Letzte Aktualisierung: 12.8.2022

Behandlungsgrundsätze

bei Nahrungsmittel-Unverträglichkeiten
Es gibt für jede Nahrungsmittel-Unverträglichkeit ganz spezielle Behandlungsmöglichkeiten. Einige Grundsätze gelten jedoch bei allen Arten von Intoleranzen: die weitestgehende Meidung der unverträglichen Stoffe.

Nachdem die Diagnose »Nahrungsmittel-Unverträglichkeit« gestellt wurde – beispielsweise Milchzucker-Unverträglichkeit (Laktoseintoleranz) oder Fruchtzucker-Unverträglichkeit (Fruktoseintoleranz) oder andere, ist es erforderlich, die entsprechenden Beschwerdeverursacher in Zukunft weitestgehend zu meiden.

Bevor man nun jedoch voreilig beginnt, alle erdenklichen Bestandteile dauerhaft vom Speisezettel zu streichen, sollte man zuerst genau ermitteln, welche Nahrungsbestandteile wirklich Probleme bereiten, denn nicht immer sind es alle möglichen Verdächtigen, die bei jedem Menschen zu Beschwerden führen müssen. Eine übertriebene Eliminierung von wertvollen Nahrungsmitteln ist auf Dauer nachteilig für die Gesundheit. Deshalb ist es immer erforderlich, die wirklichen Beschwerdeverursacher zu entlarven. Zudem führt eine dauerhaft stark eingeschränkte Speisenauswahl zu einer drastischen Senkung der Lebensqualität, was bei intelligenter Herangehensweise überhaupt nicht nötig ist.

Hilfreich zur Ermittlung eventueller Beschwerdeverursacher ist das Führen eines Ernährungs- und Symptomtagebuchs (Verzehrtagebuch). Hier tragen Sie über ein bis zwei Wochen alles ein, was Sie wann essen und trinken und wann Beschwerden auftreten.

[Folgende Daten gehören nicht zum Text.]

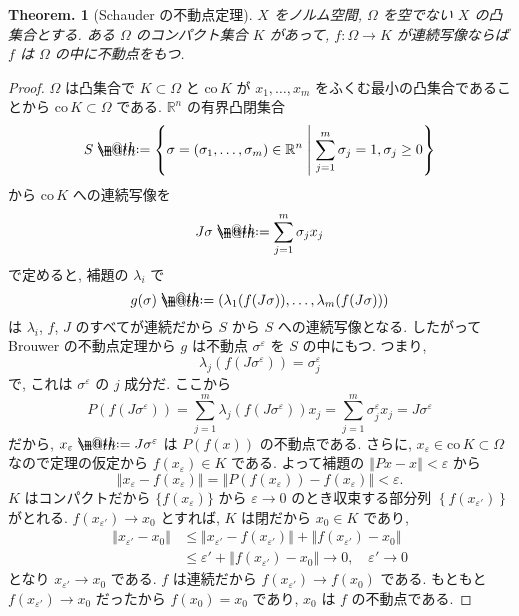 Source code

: \documentclass[openany, a4paper, oneside]{jsbook}
\makeatletter
\newcommand*{\defeq}{\mathrel{\rlap{%
\raisebox{0.3ex}{$\m@th\cdot$}}%
\raisebox{-0.3ex}{$\m@th\cdot$}}%
=}
\newcommand{\co}{\mathrm{co}\,}
\theoremstyle{break}
\newtheorem{thm}{Theorem.}[section]
\theoremstyle{breakdefn}
\newcommand{\norm}[1]{\left\Vert#1\right\Vert}
\newcommand{\rbk}[1]{\left (#1\right)}
\newcommand{\cbk}[1]{\left\{#1\right\}}
\newcommand{\relmiddle}[1]{\mathrel{}\middle#1\mathrel{}}
\newcommand{\set}[2]{\left\{#1 \relmiddle| #2\right\}}
\newcommand{\bbRn}{\mathbb{R}^n}
\makeatother
\begin{document}
\begin{thm}[Schauder の不動点定理]
 $X$ をノルム空間, $\Omega$ を空でない $X$ の凸集合とする.
 ある $\Omega$ のコンパクト集合 $K$ があって,  $f \colon \Omega \to K$ が連続写像ならば $f$ は $\Omega$ の中に不動点をもつ.
\end{thm}
\begin{proof}
$\Omega$ は凸集合で $K \subset \Omega$ と $\co K$ が $x_1, \dots , x_m$
をふくむ最小の凸集合であることから $\co K \subset \Omega$ である.
$\bbRn$ の有界凸閉集合
\begin{align}
 S
 \defeq
 \set{\sigma = (\sigma_1, \dots , \sigma_m) \in \bbRn}{\sum_{j=1}^m \sigma_j = 1, \sigma_j \ge 0}
\end{align}
から $\co K$ への連続写像を
\begin{equation}
 J \sigma
 \defeq
 \sum_{j=1}^m \sigma_j x_j
\end{equation}
で定めると, 補題の $\lambda_i$ で
\begin{equation}
 g (\sigma)
 \defeq
 \rbk{\lambda_1 (f (J\sigma)), \dots , \lambda_m (f (J\sigma))}
\end{equation}
は $\lambda_i$, $f$,  $J$ のすべてが連続だから $S$ から $S$ への連続写像となる.
したがって Brouwer の不動点定理から $g$ は不動点 $\sigma^\varepsilon$ を $S$ の中にもつ.
つまり,
\begin{equation}
 \lambda_j (f (J\sigma^\varepsilon))
 =
 \sigma_j^\varepsilon
\end{equation}
で, これは $\sigma^\varepsilon$ の $j$ 成分だ.
ここから
\begin{equation}
 P (f (J\sigma^{\varepsilon}))
 =
 \sum_{j=1}^m \lambda_j (f (J\sigma^{\varepsilon})) x_j
 =
 \sum_{j=1}^m \sigma_j^{\varepsilon} x_j
 =
 J\sigma^{\varepsilon}
\end{equation}
だから, $x_\varepsilon \defeq J \sigma^\varepsilon$ は $P(f(x))$ の不動点である.
さらに, $x_\varepsilon \in \co K \subset \Omega$ なので定理の仮定から
$f (x_\varepsilon) \in K$ である.
よって補題の $\norm{Px - x} < \varepsilon$ から
\begin{equation}
 \norm{x_{\varepsilon} - f (x_{\varepsilon})}
 =
 \norm{P (f (x_\varepsilon)) - f (x_\varepsilon)}
 <
 \varepsilon.
\end{equation}
$K$ はコンパクトだから $\{f (x_\varepsilon)\}$ から $\varepsilon \to 0$ のとき収束する部分列
$\cbk{f (x_{\varepsilon'})}$ がとれる.
$f (x_{\varepsilon'}) \to x_0$ とすれば, $K$ は閉だから $x_0 \in K$ であり,
\begin{align}
 \norm{x_{\varepsilon'} - x_0}
 &\le
 \norm{x_{\varepsilon'} - f (x_{\varepsilon'})}
  +\norm{f (x_{\varepsilon'}) - x_0}   \\
 &\le
 \varepsilon' + \norm{f(x_{\varepsilon'}) - x_0}
 \to 0, \quad \varepsilon' \to 0
\end{align}
となり $x_{\varepsilon'} \to x_0$ である.
$f$ は連続だから $f (x_{\varepsilon'}) \to f (x_0)$ である.
もともと $f (x_{\varepsilon'}) \to x_0$ だったから $f (x_0) = x_0$ であり, $x_0$ は $f$ の不動点である.
\end{proof}
\end{document}
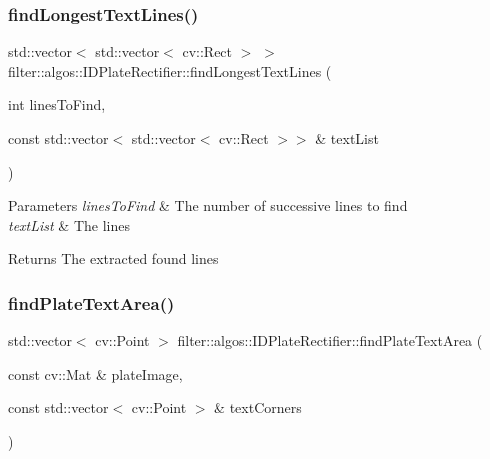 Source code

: \subsubsection{\texorpdfstring{find\+Longest\+Text\+Lines()}{findLongestTextLines()}}
{\footnotesize\ttfamily std\+::vector$<$ std\+::vector$<$ cv\+::\+Rect $>$ $>$ filter\+::algos\+::\+I\+D\+Plate\+Rectifier\+::find\+Longest\+Text\+Lines (\begin{DoxyParamCaption}\item[{int}]{lines\+To\+Find,  }\item[{const std\+::vector$<$ std\+::vector$<$ cv\+::\+Rect $>$$>$ \&}]{text\+List }\end{DoxyParamCaption})\hspace{0.3cm}{\ttfamily [private]}}


\begin{DoxyParams}{Parameters}
{\em lines\+To\+Find} & The number of successive lines to find \\
\hline
{\em text\+List} & The lines \\
\hline
\end{DoxyParams}
\begin{DoxyReturn}{Returns}
The extracted found lines 
\end{DoxyReturn}
\mbox{\label{classfilter_1_1algos_1_1_i_d_plate_rectifier_ad7e737a6b3e282191fcfc70277ec4a68}} 
\subsubsection{\texorpdfstring{find\+Plate\+Text\+Area()}{findPlateTextArea()}}
{\footnotesize\ttfamily std\+::vector$<$ cv\+::\+Point $>$ filter\+::algos\+::\+I\+D\+Plate\+Rectifier\+::find\+Plate\+Text\+Area (\begin{DoxyParamCaption}\item[{const cv\+::\+Mat \&}]{plate\+Image,  }\item[{const std\+::vector$<$ cv\+::\+Point $>$ \&}]{text\+Corners }\end{DoxyParamCaption})\hspace{0.3cm}{\ttfamily [private]}}


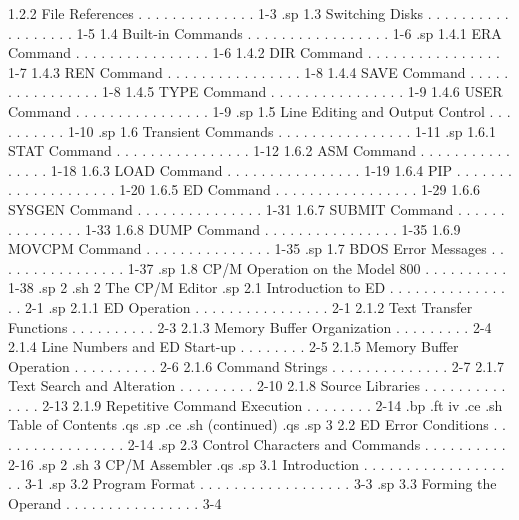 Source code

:        1.2.2  File References  . . . . . . . . . . . . . .   1-3
.sp
   1.3  Switching Disks . . . . . . . . . . . . . . . . . .   1-5
   1.4  Built-in Commands . . . . . . . . . . . . . . . . .   1-6
.sp
        1.4.1  ERA Command  . . . . . . . . . . . . . . . .   1-6
        1.4.2  DIR Command  . . . . . . . . . . . . . . . .   1-7
        1.4.3  REN Command  . . . . . . . . . . . . . . . .   1-8
        1.4.4  SAVE Command . . . . . . . . . . . . . . . .   1-8
        1.4.5  TYPE Command . . . . . . . . . . . . . . . .   1-9
        1.4.6  USER Command . . . . . . . . . . . . . . . .   1-9
.sp
   1.5  Line Editing and Output Control . . . . . . . . . .  1-10
.sp
   1.6  Transient Commands  . . . . . . . . . . . . . . . .  1-11
.sp
        1.6.1  STAT Command . . . . . . . . . . . . . . . .  1-12
        1.6.2  ASM Command  . . . . . . . . . . . . . . . .  1-18
        1.6.3  LOAD Command . . . . . . . . . . . . . . . .  1-19
        1.6.4  PIP  . . . . . . . . . . . . . . . . . . . .  1-20
        1.6.5  ED Command . . . . . . . . . . . . . . . . .  1-29
        1.6.6  SYSGEN Command . . . . . . . . . . . . . . .  1-31
        1.6.7  SUBMIT Command . . . . . . . . . . . . . . .  1-33
        1.6.8  DUMP Command . . . . . . . . . . . . . . . .  1-35
        1.6.9  MOVCPM Command . . . . . . . . . . . . . . .  1-35
.sp
   1.7  BDOS Error Messages . . . . . . . . . . . . . . . .  1-37
.sp
   1.8  CP/M Operation on the Model 800 . . . . . . . . . .  1-38
.sp 2
.sh
2  The CP/M Editor
.sp
   2.1  Introduction to ED  . . . . . . . . . . . . . . . .   2-1
.sp
        2.1.1  ED Operation . . . . . . . . . . . . . . . .   2-1
        2.1.2  Text Transfer Functions  . . . . . . . . . .   2-3
        2.1.3  Memory Buffer Organization . . . . . . . . .   2-4
        2.1.4  Line Numbers and ED Start-up . . . . . . . .   2-5
        2.1.5  Memory Buffer Operation  . . . . . . . . . .   2-6
        2.1.6  Command Strings  . . . . . . . . . . . . . .   2-7
        2.1.7  Text Search and Alteration . . . . . . . . .  2-10
        2.1.8  Source Libraries . . . . . . . . . . . . . .  2-13
        2.1.9  Repetitive Command Execution . . . . . . . .  2-14
.bp
.ft                                iv
.ce
.sh
Table of Contents
.qs
.sp
.ce
.sh
(continued)
.qs
.sp 3
   2.2  ED Error Conditions . . . . . . . . . . . . . . . .  2-14
.sp
   2.3  Control Characters and Commands . . . . . . . . . .  2-16
.sp 2
.sh
3  CP/M Assembler
.qs
.sp
   3.1  Introduction  . . . . . . . . . . . . . . . . . . .   3-1
.sp
   3.2  Program Format  . . . . . . . . . . . . . . . . . .   3-3
.sp
   3.3  Forming the Operand . . . . . . . . . . . . . . . .   3-4
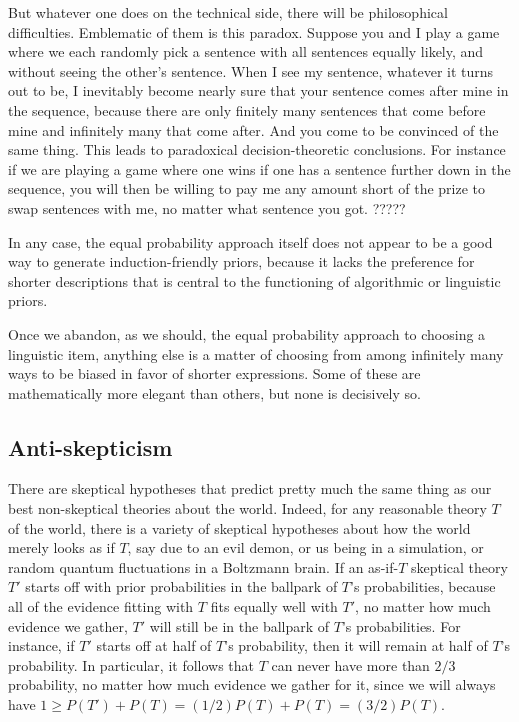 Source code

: But whatever one does on the technical side, there will be philosophical
difficulties. Emblematic of them is this paradox. Suppose you and I play a game where we each randomly pick a sentence with
all sentences equally likely, and without seeing the other's sentence. When I see my sentence, whatever it turns out to be, I inevitably become nearly sure that your 
sentence comes after mine in the sequence, because there are only finitely many sentences that come before mine and infinitely
many that come after. And you come to be convinced of the same thing. This leads to paradoxical decision-theoretic conclusions.
For instance if we are playing a game where one wins if one has a sentence further down in the sequence, you will then be willing to pay
me any amount short of the prize to swap sentences with me, no matter what sentence you got. ?????

In any case, the equal probability approach itself does not appear to be a good way to generate induction-friendly priors, 
because it lacks the preference for shorter descriptions that is central to the functioning of algorithmic or linguistic
priors. 

Once we abandon, as we should, the equal probability approach to choosing a linguistic item, anything else is a matter 
of choosing from among infinitely many ways to be biased in favor of shorter expressions. Some of these are mathematically
more elegant than others, but none is decisively so.

\subsection{Anti-skepticism}
There are skeptical hypotheses that predict pretty much the same thing as our best non-skeptical theories
about the world. Indeed, for any reasonable theory $T$ of the world, there is a variety of skeptical hypotheses about
how the world merely looks as if $T$, say due to an evil demon, or us being in a simulation, or random quantum 
fluctuations in a Boltzmann brain. If an as-if-$T$ skeptical theory $T'$ starts off with prior probabilities in 
the ballpark of $T$'s probabilities, because all of the evidence fitting with $T$ fits equally well with $T'$, 
no matter how much evidence we gather, $T'$ will still be in the ballpark of $T$'s probabilities. For instance, if
$T'$ starts off at half of $T$'s probability, then it will remain at half of $T$'s probability. In particular, 
it follows that $T$ can never have more than $2/3$ probability, no matter how much evidence we gather for it,
since we will always have $1 \ge P(T')+P(T) = (1/2)P(T)+P(T) = (3/2)P(T)$. 

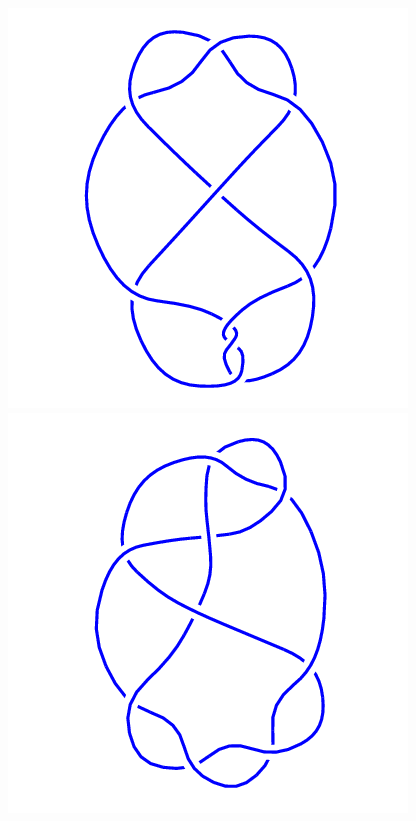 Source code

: \begin{figure}[H]
\begin{minipage}[b]{.18\linewidth}
	\end{minipage}
	\begin{minipage}[b]{.18\linewidth}
		\centering
		\includegraphics[width=\linewidth]{../data/9_13.png}
	\end{minipage}
	\begin{minipage}[b]{.18\linewidth}
		\centering
		\includegraphics[width=\linewidth]{../data/9_14.png}

\end{minipage}
\end{figure}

Wichtig ist immer, dass Sie einen zeitlichen Versatz berücksichtigen, denn die Symptome treten in der Regel nicht sofort nach dem Verzehr eines unverträglichlichen Lebensmittels auf, sondern z.T. erst einige Stunden später. Es ist also ein wenig Spürsinn erforderlich. Gerne helfe ich Ihnen im Rahmen einer Beratung bei der Auswertung Ihrer Aufzeichnungen. Sie können sich unter dem Menüpunkt »Downloads« einen kostenlosen Vordruck herunterladen.

Danach folgt immer eine Zeit der absoluten Karenz – also eine Zeit des völligen Weglassens aller ermittelten und/oder eventuellen Beschwerdeverursacher. Dies kann – wenn man möchte – sogar eine Zeit des Fastens sein, in der wirklich außer Getränken keinerlei Nahrung zu sich genommen wird. Aber auch eine Ernährung mit wenigen, unverdächtigen Lebensmitteln kann dazu führen, dass die Beschwerden, die einen bisher gequält haben, nachlassen und verschwinden.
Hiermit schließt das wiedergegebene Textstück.